There was a bit of a morning after hangover tone to the media coverage of the Moving Beyond Congestion's final Report.
Joe Ryan, whose Daily Herald beat is focused on the good burghers of suburbia, was the most pessimistic. His story opened with the two ominous paragraphs:
Key politicians plugged their ears Thursday to cries from business, labor and transit advocates to relieve congestion through $5 billion in new taxes for road, train and bus repairs and upgrades.
At the same time, sparring between Chicago and suburban leaders appears to be undermining once-budding local support for one of Illinois’ biggest transportation packages ever.
Apparently Joe didn't interview Chicago Transit Authority President Frank Kruesi, who was quoted by WBBM 780 as follows:
CTA President Frank Kruesi noted that the turf wars of recent years have given way to unanimity in the lobbying effort, and called it "an extraordinary day.”
Truly an extraordinary day if such is the case.
The same article reports that the RTA Chairman has not yet met with the Governor to discuss the MBC's proposals, a somewhat troubling confession from someone leading the charge to extract up to $12 billion in new State money over the next five years.
The Northwest Indiana Times, in an article under the misleading headline "RTA: Transit Seeks $2 Billion State Boost," takes the novel approach of interviewing a few people on the street about the recently released 136 page report packed full of facts and figures. The comments are predictable. People want substantially better transit service for little or no new money.
The Chicago Tribune talked to Julie Hamos, the head of the House Committee on Mass Transit. She stated that the Committee will hold hearings on the MBC proposals next month. Hamos welcomed the fact that the Report did not propose a specific package of revenue enhancements:
It's probably a good idea the RTA did not give us a specific funding approach. Then it's too easy to shoot it down," Hamos said. "It makes sense to put forward a whole set of options.
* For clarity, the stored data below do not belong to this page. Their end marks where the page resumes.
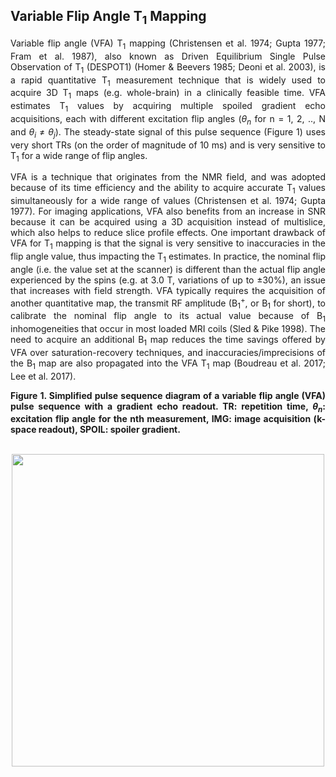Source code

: ## Variable Flip Angle T<sub>1</sub> Mapping

<p style="text-align:justify;">
Variable flip angle (VFA) T<sub>1</sub> mapping (Christensen et al. 1974; Gupta 1977; Fram et al. 1987), also known as Driven Equilibrium Single Pulse Observation of T<sub>1</sub> (DESPOT1) (Homer & Beevers 1985; Deoni et al. 2003), is a rapid quantitative T<sub>1</sub> measurement technique that is widely used to acquire 3D T<sub>1</sub> maps (e.g. whole-brain) in a clinically feasible time. VFA estimates T<sub>1</sub> values by acquiring multiple spoiled gradient echo acquisitions, each with different excitation flip angles (<i>θ<sub>n</sub></i> for n = 1, 2, .., N and <i>θ<sub>i</sub></i> ≠ <i>θ<sub>j</sub></i>). The steady-state signal of this pulse sequence (Figure 1) uses very short TRs (on the order of magnitude of 10 ms) and is very sensitive to T<sub>1</sub> for a wide range of flip angles.
</p>

<p style="text-align:justify;">
VFA is a technique that originates from the NMR field, and was adopted because of its time efficiency and the ability to acquire accurate T<sub>1</sub> values simultaneously for a wide range of values (Christensen et al. 1974; Gupta 1977). For imaging applications, VFA also benefits from an increase in SNR because it can be acquired using a 3D acquisition instead of multislice, which also helps to reduce slice profile effects. One important drawback of VFA for T<sub>1</sub> mapping is that the signal is very sensitive to inaccuracies in the flip angle value, thus impacting the T<sub>1</sub> estimates.  In practice, the nominal flip angle (i.e. the value set at the scanner) is different than the actual flip angle experienced by the spins (e.g. at 3.0 T, variations of up to ±30%), an issue that increases with field strength. VFA typically requires the acquisition of another quantitative map, the transmit RF amplitude (B<sub>1</sub><sup>+</sup>, or B<sub>1</sub> for short), to calibrate the nominal flip angle to its actual value because of B<sub>1</sub> inhomogeneities that occur in most loaded MRI coils (Sled & Pike 1998). The need to acquire an additional B<sub>1</sub> map reduces the time savings offered by VFA over saturation-recovery techniques, and inaccuracies/imprecisions of the B<sub>1</sub> map are also propagated into the VFA T<sub>1</sub> map (Boudreau et al. 2017; Lee et al. 2017).
</p>

<p style="text-align:justify;">
<b>
Figure 1. Simplified pulse sequence diagram of a variable flip angle (VFA) pulse sequence with a gradient echo readout. TR: repetition time, <i>θ<sub>n</sub></i>: excitation flip angle for the nth measurement, IMG: image acquisition (k-space readout), SPOIL: spoiler gradient.
</b>
</p>

<br>

<center><img src="../_images/vfa_pulsesequence.png" style="width:500px;height:auto;"></center>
Then we'll see if we can forge a bipartisan consensus."
Such a bipartisan consensus might be tough to build, if comments from the Govenor's office are any indication. The article goes on to quote a spokesperson from that office as saying: "It would be shortsighted of the RTA to rely solely on the state to fill its budget needs." Speaker Madigan's office was equally lukewarm, according to the article.
It is a long road ahead. Hopefully, the RTA, the service boards and the other MBC proponents can be nimble enough in Springfield to put together under tight time pressures a package of cost-saving operational efficiencies and reasonable revenue enhancements that can at least preserve the existing public transit system in good order.